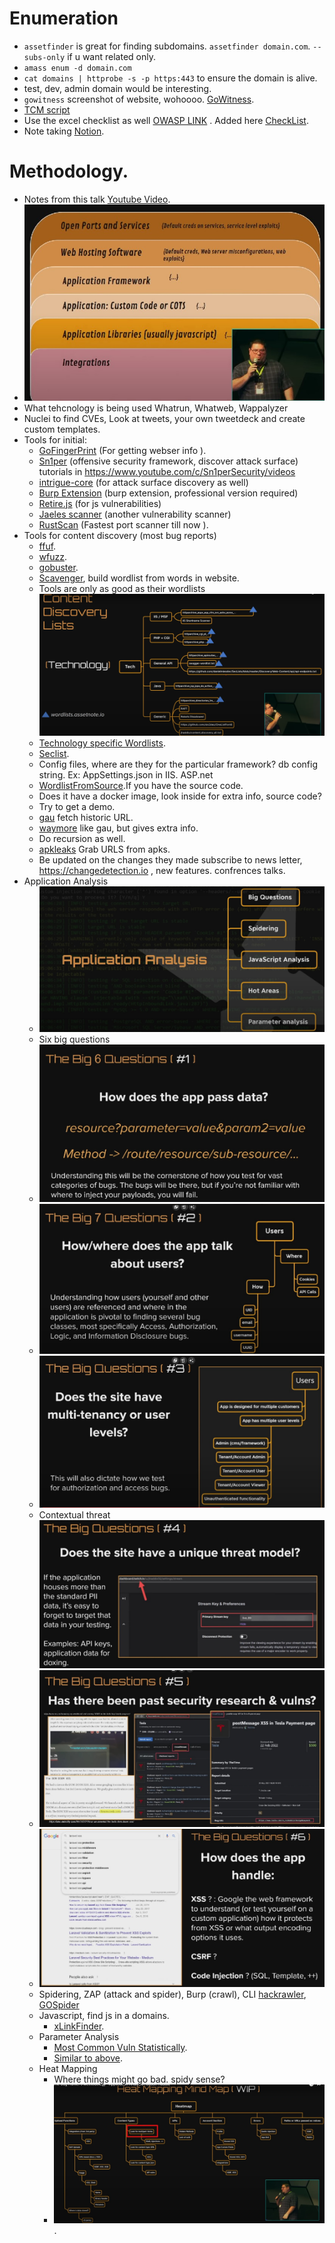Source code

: # Enumeration
 - `assetfinder` is great for finding subdomains. `assetfinder domain.com`. `--subs-only` if u want related only.
 - `amass enum -d domain.com`
 - `cat domains | httprobe -s -p https:443` to ensure the domain is alive.
 - test, dev, admin domain would be interesting.
 - `gowitness` screenshot of website, wohoooo. [GoWitness](https://github.com/sensepost/gowitness).
 - [TCM script](https://pastebin.com/MhE6zXVt)
 - Use the excel checklist as well [OWASP LINK](https://github.com/tanprathan/OWASP-Testing-Checklist) . Added here [CheckList](OWASP_WSTG_Checklist.xlsx).
 - Note taking [Notion](https://www.notion.so/product?utm_source=google&utm_campaign=2075789710&utm_medium=85296177508&utm_content=375601142135&utm_term=notion%20note%20taking&targetid=kwd-797574517654&gclid=CjwKCAjwvpCkBhB4EiwAujULMm7EZtyyKVJZLAbY--cOpqcbxQ8OqEKuhHD8KN9RPh3PzQql18wJjxoCcm8QAvD_BwE).

# Methodology.
 - Notes from this talk [Youtube Video](https://www.youtube.com/watch?v=FqnSAa2KmBI&t=1624s&ab_channel=HackerOne]).
 - ![Image not found](method_1.jpg?raw=true "Methodology")
 - What tehcnology is being used Whatrun, Whatweb, Wappalyzer
 - Nuclei to find CVEs, Look at tweets, your own tweetdeck and create custom templates.
 - Tools for initial:
    - [GoFingerPrint](https://github.com/Static-Flow/gofingerprint) (For getting webser info ).
    - [Sn1per](https://github.com/1N3/Sn1per) (offensive security framework, discover attack surface) tutorials in https://www.youtube.com/c/Sn1perSecurity/videos
    - [intrigue-core](https://github.com/intrigueio/intrigue-core) (for attack surface discovery as well)
    - [Burp Extension](https://github.com/vulnersCom/burp-vulners-scanner) (burp extension, professional version required)
    - [Retire.js](https://github.com/retirejs/retire.js/) (for js vulnerabilities)
    - [Jaeles scanner](https://jaeles-project.github.io/installation/) (another vulnerability scanner)
    - [RustScan](https://github.com/RustScan/RustScan) (Fastest port scanner till now ).
 - Tools for content discovery (most bug reports)
    - [ffuf](https://github.com/RustScan/RustScan).
    - [wfuzz](https://github.com/xmendez/wfuzz).
    - [gobuster](https://github.com/OJ/gobuster).
    - [Scavenger](https://github.com/0xDexter0us/Scavenger), build wordlist from words in website.
    - Tools are only as good as their wordlists ![Image not found](image_2023-06-10_103436081.png)
    - [Technology specific Wordlists](https://wordlists.assetnote.io).
    - [Seclist](https://github.com/danielmiessler/SecLists).
    - Config files, where are they for the particular framework? db config string. Ex: AppSettings.json in IIS. ASP.net
    - [WordlistFromSource](https://github.com/danielmiessler/Source2URL/blob/master/Source2URL).If you have the source code.
    - Does it have a docker image, look inside for extra info, source code?
    - Try to get a demo.
    - [gau](https://github.com/lc/gau) fetch historic URL.
    - [waymore](https://github.com/xnl-h4ck3r/waymore) like gau, but gives extra info.
    - Do recursion as well.
    - [apkleaks](https://github.com/dwisiswant0/apkleaks) Grab URLS from apks.
    - Be updated on the changes they made subscribe to news letter, https://changedetection.io , new features. confrences talks.
 - Application Analysis
    - ![Image not found](method_3.jpg)
    - Six big questions
    - ![Image not found](method_4.jpg) 
    - ![Image not found](method_5.jpg)
    - ![Image not found](method_6.jpg) 
    - Contextual threat ![Image not found](method_7.jpg)
    - ![Images not found](method_8.jpg)
    - ![Images not found](method_9.jpg)
    - Spidering, ZAP (attack and spider), Burp (crawl), CLI [hackrawler](https://github.com/hakluke/hakrawler), [GOSpider](https://github.com/jaeles-project/gospider)
    - Javascript, find js in a domains.
       - [xLinkFinder](https://github.com/xnl-h4ck3r/xnLinkFinder).
    - Parameter Analysis
       - [Most Common Vuln Statistically](https://github.com/bugcrowd/HUNT/blob/master/Burp/conf/issues.json).
       - [Similar to above](https://github.com/1ndianl33t/Gf-Patterns).
    - Heat Mapping
       - Where things might go bad. spidy sense?
       - ![Image Not Found](method_10.jpg).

☆ ☆ ☆ ☆

### Exercise goal
From the data above, copy out every line with the string "RustScan" in it.

### Exercise response
    - [RustScan](https://github.com/RustScan/RustScan) (Fastest port scanner till now ).
    - [ffuf](https://github.com/RustScan/RustScan).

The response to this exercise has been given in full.